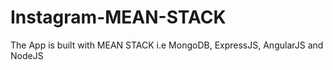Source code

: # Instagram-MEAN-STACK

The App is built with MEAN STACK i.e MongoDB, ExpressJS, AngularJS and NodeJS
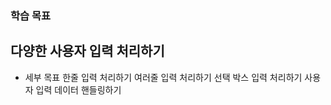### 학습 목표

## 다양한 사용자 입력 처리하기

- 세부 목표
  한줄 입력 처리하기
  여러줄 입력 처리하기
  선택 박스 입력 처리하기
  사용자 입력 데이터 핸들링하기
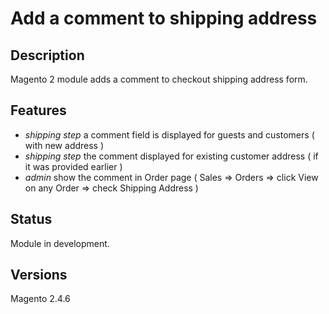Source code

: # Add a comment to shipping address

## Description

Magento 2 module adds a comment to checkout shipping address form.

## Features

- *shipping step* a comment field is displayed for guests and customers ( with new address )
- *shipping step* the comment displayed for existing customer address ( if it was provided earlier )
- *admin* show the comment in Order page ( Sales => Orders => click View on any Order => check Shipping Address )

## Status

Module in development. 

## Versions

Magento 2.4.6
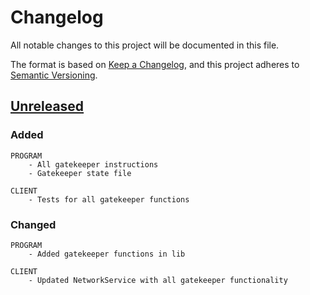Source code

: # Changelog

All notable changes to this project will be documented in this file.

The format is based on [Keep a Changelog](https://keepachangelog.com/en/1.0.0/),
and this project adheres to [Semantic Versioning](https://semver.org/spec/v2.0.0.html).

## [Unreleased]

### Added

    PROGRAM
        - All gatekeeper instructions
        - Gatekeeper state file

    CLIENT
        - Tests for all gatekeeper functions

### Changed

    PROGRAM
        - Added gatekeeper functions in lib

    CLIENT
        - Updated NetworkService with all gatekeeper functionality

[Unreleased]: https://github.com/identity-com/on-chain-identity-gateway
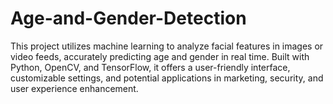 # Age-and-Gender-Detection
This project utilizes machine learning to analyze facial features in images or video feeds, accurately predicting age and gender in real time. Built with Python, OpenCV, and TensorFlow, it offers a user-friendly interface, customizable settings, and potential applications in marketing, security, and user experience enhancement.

◆ ◆ ◆ ◆ ◆

From the first line to the last, copy the records exactly and skip the pictures.

Exercise answer.
Source code

: # Instagram-MEAN-STACK

The App is built with MEAN STACK i.e MongoDB, ExpressJS, AngularJS and NodeJS
### 학습 목표

## 다양한 사용자 입력 처리하기

- 세부 목표
  한줄 입력 처리하기
  여러줄 입력 처리하기
  선택 박스 입력 처리하기
  사용자 입력 데이터 핸들링하기
Source code

: # Add a comment to shipping address

## Description

Magento 2 module adds a comment to checkout shipping address form.

## Features

- *shipping step* a comment field is displayed for guests and customers ( with new address )
- *shipping step* the comment displayed for existing customer address ( if it was provided earlier )
- *admin* show the comment in Order page ( Sales => Orders => click View on any Order => check Shipping Address )

## Status

Module in development. 

## Versions

Magento 2.4.6
Source code

: # Changelog

All notable changes to this project will be documented in this file.

The format is based on [Keep a Changelog](https://keepachangelog.com/en/1.0.0/),
and this project adheres to [Semantic Versioning](https://semver.org/spec/v2.0.0.html).

## [Unreleased]

### Added

    PROGRAM
        - All gatekeeper instructions
        - Gatekeeper state file

    CLIENT
        - Tests for all gatekeeper functions

### Changed

    PROGRAM
        - Added gatekeeper functions in lib

    CLIENT
        - Updated NetworkService with all gatekeeper functionality

[Unreleased]: https://github.com/identity-com/on-chain-identity-gateway
 # Age-and-Gender-Detection
This project utilizes machine learning to analyze facial features in images or video feeds, accurately predicting age and gender in real time. Built with Python, OpenCV, and TensorFlow, it offers a user-friendly interface, customizable settings, and potential applications in marketing, security, and user experience enhancement.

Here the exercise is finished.